Reputation: 475
Hey guys I'm new to python, right now I'm starting to work with some libraries such as Pandas and Numpy. Recently, my teacher gives me this excercise, and I don't know which method I should use. Details are shown below:
df1 = pd.DataFrame({'col1': [0, 1, 1, 0, 3],
'col2': [23, 4, 1, 1, 3],
'col3': [0, 5, 2, 1, 1],
'col4': [1, 2, 6, 4, 0],
'col5': [4, 15, 0, 2, 5],
'loc': [1, 4, 2, 3, 2]})
1) col1 - col5: random number
2) loc: the location of the value.
3) Calculate 'val' which returns the value of each column, locations are given in 'loc'.

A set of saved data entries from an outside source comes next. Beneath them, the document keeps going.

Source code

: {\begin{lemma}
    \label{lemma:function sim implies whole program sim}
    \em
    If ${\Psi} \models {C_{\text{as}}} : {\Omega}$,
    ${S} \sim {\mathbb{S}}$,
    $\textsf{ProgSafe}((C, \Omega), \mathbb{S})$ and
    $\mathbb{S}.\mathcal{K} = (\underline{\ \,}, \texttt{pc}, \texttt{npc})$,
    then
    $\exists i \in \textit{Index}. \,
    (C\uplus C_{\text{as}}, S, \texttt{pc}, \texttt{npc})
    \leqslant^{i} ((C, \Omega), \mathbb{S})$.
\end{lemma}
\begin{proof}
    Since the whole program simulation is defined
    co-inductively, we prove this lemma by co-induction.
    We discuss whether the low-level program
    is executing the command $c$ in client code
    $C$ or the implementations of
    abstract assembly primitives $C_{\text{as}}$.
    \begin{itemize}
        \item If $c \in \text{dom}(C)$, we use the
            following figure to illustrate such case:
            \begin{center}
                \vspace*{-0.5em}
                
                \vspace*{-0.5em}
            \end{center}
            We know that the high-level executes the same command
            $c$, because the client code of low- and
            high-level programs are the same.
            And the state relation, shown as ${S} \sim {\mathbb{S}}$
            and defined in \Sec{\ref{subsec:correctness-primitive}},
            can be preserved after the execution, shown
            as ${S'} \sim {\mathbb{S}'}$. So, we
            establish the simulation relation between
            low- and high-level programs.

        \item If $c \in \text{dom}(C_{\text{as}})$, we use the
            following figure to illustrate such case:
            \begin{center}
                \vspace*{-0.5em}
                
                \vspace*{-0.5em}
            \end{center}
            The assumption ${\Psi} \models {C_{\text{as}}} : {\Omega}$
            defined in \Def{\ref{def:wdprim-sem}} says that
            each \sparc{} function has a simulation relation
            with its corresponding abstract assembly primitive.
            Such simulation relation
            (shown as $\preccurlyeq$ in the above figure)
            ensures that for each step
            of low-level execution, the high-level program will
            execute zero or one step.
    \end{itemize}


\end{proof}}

Example: In line 0, loc = 1, val = 23. In line 1 loc = 4, val = 15, etc.
The result should be like this:
df = pd.DataFrame({'col1': [0, 1, 1, 0, 3],
'col2': [23, 4, 1, 1, 3],
'col3': [0, 5, 2, 1, 1],
'col4': [1, 2, 6, 4, 0],
'col5': [4, 15, 0, 2, 5],
'loc': [1, 4, 2, 3, 2],
'val': [23, 15, 2, 4, 1]})
I have tried somthing like iloc and loc to calculate 'val'. However when the dataframe becomes larger I could not use this method anymore. Are there any faster way to calculate 'val'? Do I need to use loop to calculate 'val'?
df1 = df['loc']
df.iloc[0,df1[0]]
df.iloc[1,df1[1]]
df.iloc[2,df1[2]]
PS: Sorry for my bad English, but I really don't know how to explain this excercise in English, I just try my best :(
Upvotes: 2
Views: 26738
Reputation: 2696
You can use a for-loop for this, where you increment a value to the range of the length of the column 'loc' (for example). With .iloc
you can the select the correct row and value from the 'loc' column.
I'm not going to spill out the complete solution for you, but something along the lines of:
vals = [] # Create an empty list to hold the requested values
for i in range(len(df['loc'])): # Loop over the rows ('i')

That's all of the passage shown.